The University follows a strict policy when it comes to illegal downloads on the Seton Hall laptops, according to Associate Chief Information Officer Paul Fisher.
Two bills have been introduced in Congress that tackle the issues of pirated copyrighted material, including music and movies.
The Stop Online Piracy Act is in the House of Representatives and its Senate counterpart is the Protect IP Act.
“The enforcement of U.S. copyright law is a joint effort at the University,” Fisher said.
The Department of Information Technology’s Appropriate Use Policy states: “It is illegal to download or share copyrighted material (including text, audio, and video) that has not been approved for such distribution and such downloading of copyrighted material is a violation of this and other University policies.”
Fisher said, “The Office of Compliance and Risk Management receives alerts from various places of alleged infringements made by users on the University’s network.”
Once these complaints are received, they are sent to the Department of Information and Technology to assess whether these alerts can be traced back to the individual on campus.
“If the DoIt (software) can identify the person, the complaint is given to the appropriate department on campus to handle,” Fisher said.
According to Fisher, in most cases, situations like these are sent to the dean of students for the appropriate response.
Several students said that they have dabbled with illegal music downloads.

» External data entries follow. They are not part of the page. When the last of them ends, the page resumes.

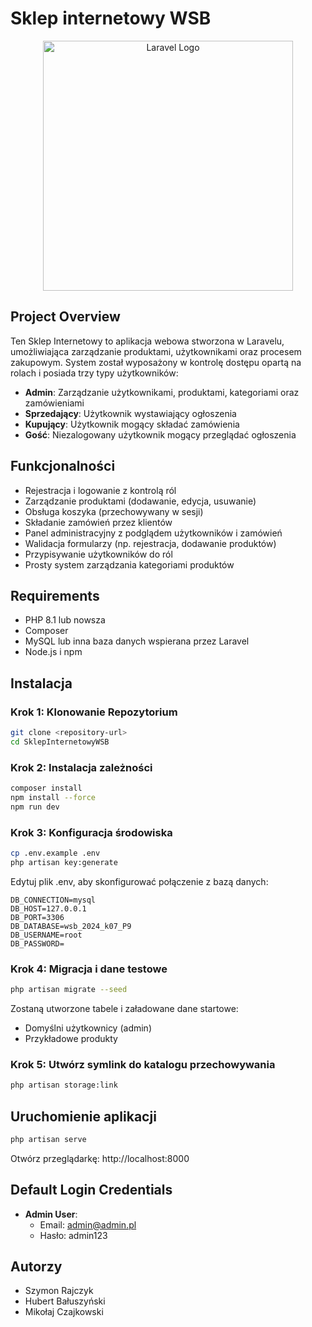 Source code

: # Sklep internetowy WSB

<p align="center">
  <img src="https://raw.githubusercontent.com/laravel/art/master/logo-lockup/5%20SVG/2%20CMYK/1%20Full%20Color/laravel-logolockup-cmyk-red.svg" width="400" alt="Laravel Logo">
</p>

## Project Overview

Ten Sklep Internetowy to aplikacja webowa stworzona w Laravelu, umożliwiająca zarządzanie produktami, użytkownikami oraz procesem zakupowym. System został wyposażony w kontrolę dostępu opartą na rolach i posiada trzy typy użytkowników:

- **Admin**: Zarządzanie użytkownikami, produktami, kategoriami oraz zamówieniami
- **Sprzedający**: Użytkownik wystawiający ogłoszenia
- **Kupujący**: Użytkownik mogący składać zamówienia
- **Gość**: Niezalogowany użytkownik mogący przeglądać ogłoszenia

## Funkcjonalności

- Rejestracja i logowanie z kontrolą ról
- Zarządzanie produktami (dodawanie, edycja, usuwanie)
- Obsługa koszyka (przechowywany w sesji)
- Składanie zamówień przez klientów
- Panel administracyjny z podglądem użytkowników i zamówień
- Walidacja formularzy (np. rejestracja, dodawanie produktów)
- Przypisywanie użytkowników do ról
- Prosty system zarządzania kategoriami produktów

## Requirements

- PHP 8.1 lub nowsza
- Composer
- MySQL lub inna baza danych wspierana przez Laravel
- Node.js i npm

## Instalacja

### Krok 1: Klonowanie Repozytorium

```bash
git clone <repository-url>
cd SklepInternetowyWSB
```

### Krok 2: Instalacja zależności

```bash
composer install
npm install --force
npm run dev
```

### Krok 3: Konfiguracja środowiska

```bash
cp .env.example .env
php artisan key:generate
```

Edytuj plik .env, aby skonfigurować połączenie z bazą danych:

```
DB_CONNECTION=mysql
DB_HOST=127.0.0.1
DB_PORT=3306
DB_DATABASE=wsb_2024_k07_P9
DB_USERNAME=root
DB_PASSWORD=
```

### Krok 4: Migracja i dane testowe

```bash
php artisan migrate --seed
```

Zostaną utworzone tabele i załadowane dane startowe:
- Domyślni użytkownicy (admin)
- Przykładowe produkty

### Krok 5: Utwórz symlink do katalogu przechowywania

```bash
php artisan storage:link
```

## Uruchomienie aplikacji

```bash
php artisan serve
```

Otwórz przeglądarkę: http://localhost:8000

## Default Login Credentials

- **Admin User**:
  - Email: admin@admin.pl
  - Hasło: admin123

## Autorzy

- Szymon Rajczyk
- Hubert Bałuszyński
- Mikołaj Czajkowski

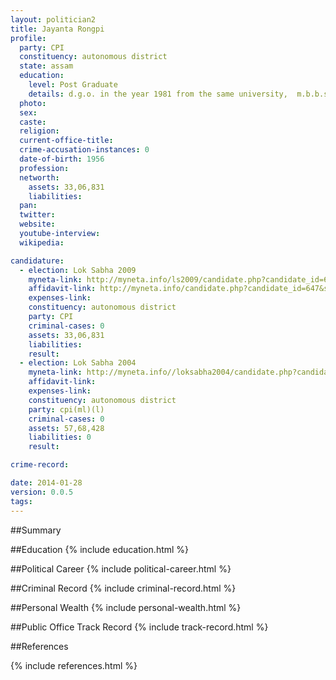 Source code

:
 ```yaml
---
layout: politician2
title: Jayanta Rongpi
profile: 
  party: CPI
  constituency: autonomous district
  state: assam
  education: 
    level: Post Graduate
    details: d.g.o. in the year 1981 from the same university,  m.b.b.s. examination from assam medical college dibrugarh under dibrugarh university in the year 1978, passed metriculation examination from diphu govt boy's high school in the year 1971
  photo: 
  sex: 
  caste: 
  religion: 
  current-office-title: 
  crime-accusation-instances: 0
  date-of-birth: 1956
  profession: 
  networth: 
    assets: 33,06,831
    liabilities: 
  pan: 
  twitter: 
  website: 
  youtube-interview: 
  wikipedia: 

candidature: 
  - election: Lok Sabha 2009
    myneta-link: http://myneta.info/ls2009/candidate.php?candidate_id=647
    affidavit-link: http://myneta.info/candidate.php?candidate_id=647&scan=original
    expenses-link: 
    constituency: autonomous district 
    party: CPI
    criminal-cases: 0
    assets: 33,06,831
    liabilities: 
    result:  
  - election: Lok Sabha 2004
    myneta-link: http://myneta.info//loksabha2004/candidate.php?candidate_id=307
    affidavit-link: 
    expenses-link: 
    constituency: autonomous district 
    party: cpi(ml)(l)
    criminal-cases: 0
    assets: 57,68,428
    liabilities: 0
    result:  

crime-record: 

date: 2014-01-28
version: 0.0.5
tags: 
---
```

##Summary


##Education
{% include education.html %}


##Political Career
{% include political-career.html %}


##Criminal Record
{% include criminal-record.html %}


##Personal Wealth
{% include personal-wealth.html %}


##Public Office Track Record
{% include track-record.html %}


##References


{% include references.html %} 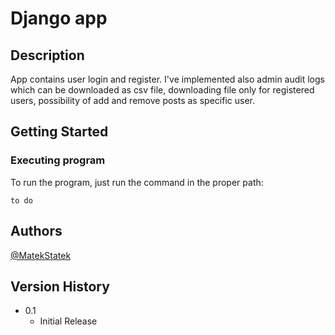 # Django app

## Description

App contains user login and register. I've implemented also admin audit logs which can be downloaded as csv file, downloading file only for registered users, possibility of add and remove posts as specific user.

## Getting Started

### Executing program

To run the program, just run the command in the proper path:
```
to do
```

## Authors

[@MatekStatek](https://twitter.com/matekstatek)

## Version History

* 0.1
    * Initial Release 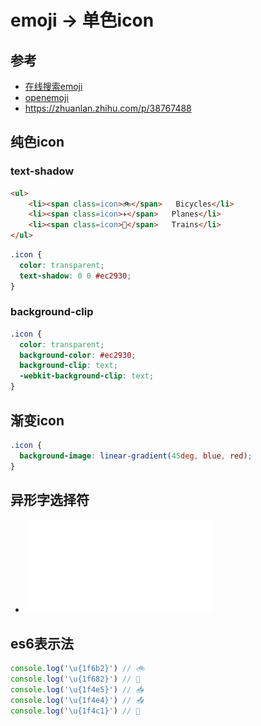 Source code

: # emoji -> 单色icon

## 参考
  - [在线搜索emoji](https://emojispark.com/)
  - [openemoji](https://openmoji.org/)
  - https://zhuanlan.zhihu.com/p/38767488


## 纯色icon

### text-shadow
```html
<ul>
    <li><span class=icon>🚲</span>   Bicycles</li>
    <li><span class=icon>✈️</span>   Planes</li>
    <li><span class=icon>🚂</span>   Trains</li>
</ul>
```
```css
.icon {
  color: transparent;
  text-shadow: 0 0 #ec2930;
}
```

### background-clip
```css
.icon {
  color: transparent;
  background-color: #ec2930;
  background-clip: text;
  -webkit-background-clip: text;
}
```

## 渐变icon
```css
.icon {
  background-image: linear-gradient(45deg, blue, red);
}
```

## 异形字选择符
  - ![ufe00](UFE00.pdf)

## es6表示法
```js
console.log('\u{1f6b2}') // 🚲
console.log('\u{1f682}') // 🚂
console.log('\u{1f4e5}') // 📥
console.log('\u{1f4e4}') // 📤
console.log('\u{1f4c1}') // 📁
```





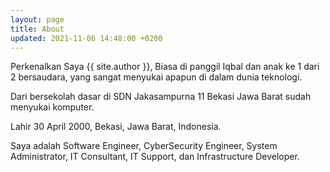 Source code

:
 ```yaml
---
layout: page
title: About
updated: 2021-11-06 14:48:00 +0200
---
```


Perkenalkan Saya {{ site.author }}, Biasa di panggil Iqbal dan anak ke 1 dari 2 bersaudara, yang sangat menyukai apapun di dalam dunia teknologi. 

Dari bersekolah dasar di SDN Jakasampurna 11 Bekasi Jawa Barat sudah menyukai komputer.

Lahir 30 April 2000, Bekasi, Jawa Barat, Indonesia.

Saya adalah Software Engineer, CyberSecurity Engineer, System Administrator, IT Consultant, IT Support, dan Infrastructure Developer.


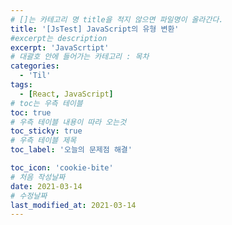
 ```yaml
---
# []는 카테고리 명 title을 적지 않으면 파일명이 올라간다.
title: '[JsTest] JavaScript의 유형 변환'
#excerpt는 description
excerpt: 'JavaScrtipt'
# 대괄호 안에 들어가는 카테고리 : 목차
categories:
  - 'Til'
tags:
  - [React, JavaScript]
# toc는 우측 테이블
toc: true
# 우측 테이블 내용이 따라 오는것
toc_sticky: true
# 우측 테이블 제목
toc_label: '오늘의 문제점 해결'

toc_icon: 'cookie-bite'
# 처음 작성날짜
date: 2021-03-14
# 수정날짜
last_modified_at: 2021-03-14
---
```

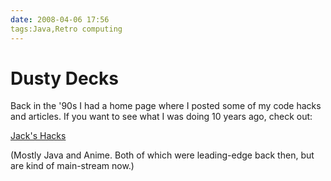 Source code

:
 ```yaml
---
date: 2008-04-06 17:56
tags:Java,Retro computing
---
```


# Dusty Decks

Back in the '90s I had a home page where I posted some of my code hacks and
articles. If you want to see what I was doing 10 years ago, check out:

[Jack's Hacks](http://jack.palevich.googlepages.com/home)

(Mostly Java and Anime. Both
of which were leading-edge back then, but are kind of main-stream now.)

Sophomore Brittany Doomany said she illegally downloads music because it’s free.
“I don’t want to pay,” Doomany said. “Plus, it’s so much easier to access.”

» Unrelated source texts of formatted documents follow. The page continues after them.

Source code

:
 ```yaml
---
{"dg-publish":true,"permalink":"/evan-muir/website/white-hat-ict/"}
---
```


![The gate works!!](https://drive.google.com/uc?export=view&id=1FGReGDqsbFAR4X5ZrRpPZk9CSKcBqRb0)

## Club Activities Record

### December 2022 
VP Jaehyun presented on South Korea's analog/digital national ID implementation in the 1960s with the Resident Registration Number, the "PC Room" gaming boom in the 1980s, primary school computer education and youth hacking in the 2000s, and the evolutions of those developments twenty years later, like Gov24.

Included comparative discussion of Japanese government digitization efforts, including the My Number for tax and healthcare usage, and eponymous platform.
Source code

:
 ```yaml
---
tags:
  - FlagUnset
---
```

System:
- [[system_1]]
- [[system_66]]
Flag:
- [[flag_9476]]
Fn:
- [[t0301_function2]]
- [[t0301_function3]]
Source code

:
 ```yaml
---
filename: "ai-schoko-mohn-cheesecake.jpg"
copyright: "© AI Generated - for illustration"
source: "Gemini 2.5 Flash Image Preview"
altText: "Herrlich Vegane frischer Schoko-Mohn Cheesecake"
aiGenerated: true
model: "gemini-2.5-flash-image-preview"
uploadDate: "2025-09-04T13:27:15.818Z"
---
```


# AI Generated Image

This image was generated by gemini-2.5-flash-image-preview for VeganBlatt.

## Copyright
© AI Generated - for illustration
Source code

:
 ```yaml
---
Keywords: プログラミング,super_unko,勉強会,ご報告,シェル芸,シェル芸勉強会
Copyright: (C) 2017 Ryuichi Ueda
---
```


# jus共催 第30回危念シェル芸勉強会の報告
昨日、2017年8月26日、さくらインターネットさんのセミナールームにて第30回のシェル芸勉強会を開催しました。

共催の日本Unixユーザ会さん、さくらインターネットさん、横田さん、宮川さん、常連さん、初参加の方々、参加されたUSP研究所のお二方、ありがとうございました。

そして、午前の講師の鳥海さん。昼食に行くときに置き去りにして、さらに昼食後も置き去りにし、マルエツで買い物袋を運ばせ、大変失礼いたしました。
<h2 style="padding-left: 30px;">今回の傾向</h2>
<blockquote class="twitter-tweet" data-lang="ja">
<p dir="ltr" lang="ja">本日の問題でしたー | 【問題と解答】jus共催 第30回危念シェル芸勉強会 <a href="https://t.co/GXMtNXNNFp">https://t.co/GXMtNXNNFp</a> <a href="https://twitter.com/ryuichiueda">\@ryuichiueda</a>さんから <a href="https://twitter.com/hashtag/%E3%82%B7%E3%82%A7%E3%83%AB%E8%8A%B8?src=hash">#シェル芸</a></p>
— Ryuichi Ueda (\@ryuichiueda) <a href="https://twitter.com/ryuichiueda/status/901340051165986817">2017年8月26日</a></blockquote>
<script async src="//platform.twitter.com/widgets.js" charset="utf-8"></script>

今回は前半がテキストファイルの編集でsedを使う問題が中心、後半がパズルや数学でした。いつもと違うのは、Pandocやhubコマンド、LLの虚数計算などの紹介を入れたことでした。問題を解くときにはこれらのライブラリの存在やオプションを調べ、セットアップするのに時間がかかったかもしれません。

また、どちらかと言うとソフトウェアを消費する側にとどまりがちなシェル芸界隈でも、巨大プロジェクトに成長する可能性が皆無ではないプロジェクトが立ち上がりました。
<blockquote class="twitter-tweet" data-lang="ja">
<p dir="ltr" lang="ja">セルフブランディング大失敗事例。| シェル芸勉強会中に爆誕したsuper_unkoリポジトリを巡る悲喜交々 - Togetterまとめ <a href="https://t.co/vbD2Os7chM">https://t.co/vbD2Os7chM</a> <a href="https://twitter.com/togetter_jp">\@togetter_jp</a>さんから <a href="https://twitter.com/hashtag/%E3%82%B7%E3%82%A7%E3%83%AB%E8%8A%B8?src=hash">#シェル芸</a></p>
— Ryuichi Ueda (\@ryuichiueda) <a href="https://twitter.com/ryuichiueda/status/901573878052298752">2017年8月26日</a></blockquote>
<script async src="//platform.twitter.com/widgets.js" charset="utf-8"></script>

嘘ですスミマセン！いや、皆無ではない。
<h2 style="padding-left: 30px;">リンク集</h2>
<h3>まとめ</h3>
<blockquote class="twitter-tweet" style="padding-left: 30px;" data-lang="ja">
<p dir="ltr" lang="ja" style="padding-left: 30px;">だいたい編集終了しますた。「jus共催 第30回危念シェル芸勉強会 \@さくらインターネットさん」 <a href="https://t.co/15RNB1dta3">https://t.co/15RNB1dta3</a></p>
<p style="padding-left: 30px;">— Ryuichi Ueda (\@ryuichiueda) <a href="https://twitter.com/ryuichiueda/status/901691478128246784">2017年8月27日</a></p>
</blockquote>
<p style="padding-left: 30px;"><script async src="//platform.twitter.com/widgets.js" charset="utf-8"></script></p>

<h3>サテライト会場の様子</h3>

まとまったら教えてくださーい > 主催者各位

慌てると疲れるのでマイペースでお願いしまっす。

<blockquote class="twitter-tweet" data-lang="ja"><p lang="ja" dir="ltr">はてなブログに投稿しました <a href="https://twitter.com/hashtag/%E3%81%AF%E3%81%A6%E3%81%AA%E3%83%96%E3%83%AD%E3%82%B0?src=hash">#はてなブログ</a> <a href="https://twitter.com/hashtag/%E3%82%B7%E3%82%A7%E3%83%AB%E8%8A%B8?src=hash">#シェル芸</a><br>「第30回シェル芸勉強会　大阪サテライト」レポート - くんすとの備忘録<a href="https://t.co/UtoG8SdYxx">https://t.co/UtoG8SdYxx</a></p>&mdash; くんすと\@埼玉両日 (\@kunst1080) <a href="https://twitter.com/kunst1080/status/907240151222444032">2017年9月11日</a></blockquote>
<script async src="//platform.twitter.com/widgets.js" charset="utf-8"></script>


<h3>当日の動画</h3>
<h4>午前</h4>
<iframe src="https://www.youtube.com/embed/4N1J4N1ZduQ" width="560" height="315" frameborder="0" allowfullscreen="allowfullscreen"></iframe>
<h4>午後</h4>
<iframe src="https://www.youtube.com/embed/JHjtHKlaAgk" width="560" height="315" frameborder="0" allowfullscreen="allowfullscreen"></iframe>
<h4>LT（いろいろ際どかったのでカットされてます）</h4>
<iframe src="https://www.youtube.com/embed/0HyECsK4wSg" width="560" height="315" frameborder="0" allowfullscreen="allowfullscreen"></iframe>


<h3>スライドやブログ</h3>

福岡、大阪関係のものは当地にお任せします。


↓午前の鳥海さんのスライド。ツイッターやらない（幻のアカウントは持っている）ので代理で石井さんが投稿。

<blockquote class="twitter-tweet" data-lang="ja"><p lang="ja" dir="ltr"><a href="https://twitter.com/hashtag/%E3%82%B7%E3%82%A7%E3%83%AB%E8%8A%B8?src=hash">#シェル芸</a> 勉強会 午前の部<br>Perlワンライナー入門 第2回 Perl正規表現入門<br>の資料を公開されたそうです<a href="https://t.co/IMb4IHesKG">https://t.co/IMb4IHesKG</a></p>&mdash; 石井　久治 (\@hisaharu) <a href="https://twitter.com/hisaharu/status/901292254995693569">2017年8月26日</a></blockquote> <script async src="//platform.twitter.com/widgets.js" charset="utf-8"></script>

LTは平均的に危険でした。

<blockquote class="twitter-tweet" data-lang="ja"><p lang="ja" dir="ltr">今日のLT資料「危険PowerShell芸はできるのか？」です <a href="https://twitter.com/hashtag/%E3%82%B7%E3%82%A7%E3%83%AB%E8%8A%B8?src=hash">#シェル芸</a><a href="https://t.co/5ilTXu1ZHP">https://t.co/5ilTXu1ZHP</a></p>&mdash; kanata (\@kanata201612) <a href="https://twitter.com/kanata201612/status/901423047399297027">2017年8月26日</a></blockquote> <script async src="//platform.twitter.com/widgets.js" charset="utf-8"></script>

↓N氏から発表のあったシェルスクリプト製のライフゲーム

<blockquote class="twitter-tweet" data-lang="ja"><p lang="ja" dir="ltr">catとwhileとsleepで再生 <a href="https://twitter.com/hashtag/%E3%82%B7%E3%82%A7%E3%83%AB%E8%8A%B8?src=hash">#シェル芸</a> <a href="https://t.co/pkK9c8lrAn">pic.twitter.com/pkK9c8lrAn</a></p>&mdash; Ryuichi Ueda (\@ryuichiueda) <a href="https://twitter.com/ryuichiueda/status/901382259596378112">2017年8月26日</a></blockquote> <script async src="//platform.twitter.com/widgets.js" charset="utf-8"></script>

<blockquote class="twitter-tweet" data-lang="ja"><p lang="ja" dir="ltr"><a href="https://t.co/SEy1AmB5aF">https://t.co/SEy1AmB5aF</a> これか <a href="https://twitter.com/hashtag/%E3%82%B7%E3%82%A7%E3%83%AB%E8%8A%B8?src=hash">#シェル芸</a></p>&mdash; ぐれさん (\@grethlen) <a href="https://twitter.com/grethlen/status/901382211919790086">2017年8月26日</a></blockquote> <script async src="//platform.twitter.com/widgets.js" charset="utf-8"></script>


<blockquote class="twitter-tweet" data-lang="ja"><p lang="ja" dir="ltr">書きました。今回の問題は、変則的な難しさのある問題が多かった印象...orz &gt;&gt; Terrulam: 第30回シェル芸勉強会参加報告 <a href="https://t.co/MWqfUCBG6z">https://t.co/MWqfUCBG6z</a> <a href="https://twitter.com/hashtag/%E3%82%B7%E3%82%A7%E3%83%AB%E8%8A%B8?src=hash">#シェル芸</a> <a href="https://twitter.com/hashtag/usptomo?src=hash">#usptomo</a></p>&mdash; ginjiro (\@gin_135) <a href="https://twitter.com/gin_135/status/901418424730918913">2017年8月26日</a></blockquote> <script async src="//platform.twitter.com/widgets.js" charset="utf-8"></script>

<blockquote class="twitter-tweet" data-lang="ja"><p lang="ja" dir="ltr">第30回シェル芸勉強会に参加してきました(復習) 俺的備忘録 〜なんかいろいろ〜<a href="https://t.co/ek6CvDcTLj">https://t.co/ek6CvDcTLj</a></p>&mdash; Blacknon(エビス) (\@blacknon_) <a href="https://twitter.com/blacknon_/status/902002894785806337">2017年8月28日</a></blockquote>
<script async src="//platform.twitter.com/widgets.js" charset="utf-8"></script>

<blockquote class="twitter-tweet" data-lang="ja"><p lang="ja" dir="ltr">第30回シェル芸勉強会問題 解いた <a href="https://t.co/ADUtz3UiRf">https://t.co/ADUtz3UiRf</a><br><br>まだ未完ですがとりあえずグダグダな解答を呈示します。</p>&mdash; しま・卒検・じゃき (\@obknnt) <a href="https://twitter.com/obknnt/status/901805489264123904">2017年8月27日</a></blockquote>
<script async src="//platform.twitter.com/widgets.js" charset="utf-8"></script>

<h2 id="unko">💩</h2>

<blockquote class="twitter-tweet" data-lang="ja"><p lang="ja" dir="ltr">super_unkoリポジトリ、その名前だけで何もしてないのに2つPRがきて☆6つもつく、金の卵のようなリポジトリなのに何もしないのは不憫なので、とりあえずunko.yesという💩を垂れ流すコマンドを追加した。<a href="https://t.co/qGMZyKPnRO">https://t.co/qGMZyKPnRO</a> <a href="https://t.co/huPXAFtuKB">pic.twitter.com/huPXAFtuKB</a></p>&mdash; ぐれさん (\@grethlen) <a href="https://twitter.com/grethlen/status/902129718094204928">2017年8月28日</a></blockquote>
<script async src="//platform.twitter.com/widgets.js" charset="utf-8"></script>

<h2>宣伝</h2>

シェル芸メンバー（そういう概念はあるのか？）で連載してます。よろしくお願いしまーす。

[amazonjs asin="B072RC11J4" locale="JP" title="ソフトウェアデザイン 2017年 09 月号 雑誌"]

Rachel George, a sophomore, said she has been using illegal music downloads for several years.
“It’s quicker and you don’t have to pay,” George said.

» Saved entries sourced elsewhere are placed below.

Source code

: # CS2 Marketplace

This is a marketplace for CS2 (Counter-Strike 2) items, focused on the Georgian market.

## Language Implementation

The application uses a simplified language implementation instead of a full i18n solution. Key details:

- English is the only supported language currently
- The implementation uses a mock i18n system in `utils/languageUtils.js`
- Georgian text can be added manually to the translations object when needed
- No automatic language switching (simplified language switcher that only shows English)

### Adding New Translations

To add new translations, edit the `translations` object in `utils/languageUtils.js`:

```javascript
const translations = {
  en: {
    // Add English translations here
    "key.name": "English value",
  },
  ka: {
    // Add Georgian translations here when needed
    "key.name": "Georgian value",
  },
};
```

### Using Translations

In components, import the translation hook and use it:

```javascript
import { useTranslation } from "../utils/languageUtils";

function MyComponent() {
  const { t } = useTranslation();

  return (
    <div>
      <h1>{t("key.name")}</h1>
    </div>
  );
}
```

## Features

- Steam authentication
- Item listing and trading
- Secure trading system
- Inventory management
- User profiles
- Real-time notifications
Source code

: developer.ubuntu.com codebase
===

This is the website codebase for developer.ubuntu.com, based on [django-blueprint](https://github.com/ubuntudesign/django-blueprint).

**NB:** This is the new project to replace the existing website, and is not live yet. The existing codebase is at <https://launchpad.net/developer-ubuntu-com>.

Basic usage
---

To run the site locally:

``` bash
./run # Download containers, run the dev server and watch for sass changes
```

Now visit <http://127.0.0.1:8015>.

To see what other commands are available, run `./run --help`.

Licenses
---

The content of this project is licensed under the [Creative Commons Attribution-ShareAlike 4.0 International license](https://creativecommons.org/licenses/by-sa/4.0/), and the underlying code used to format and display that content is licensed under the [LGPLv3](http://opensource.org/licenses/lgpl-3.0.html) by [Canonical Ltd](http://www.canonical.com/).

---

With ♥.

However, some students say they refrain from illegal downloads because they don’t know what software to use.
“I’m not familiar with the software to download it from,” sophomore Alexandra Whaley said.
According to Whaley, she likes iTunes because it lets her burn CDs she already has.
She said it is too much of a hassle to learn how to download music illegally.
Senior Aubrey Daniels said she also uses iTunes for downloading and storing her music.
“I use iTunes for my music because I have no idea what to software to use,” she said.
However, Daniels said that she doesn’t like using iTunes because it is so expensive, she would rather get music for free.
She said while she was in high school, several of her friends used Youtube converters. However, after the SOPA legislation was introduced, most of them stopped using it.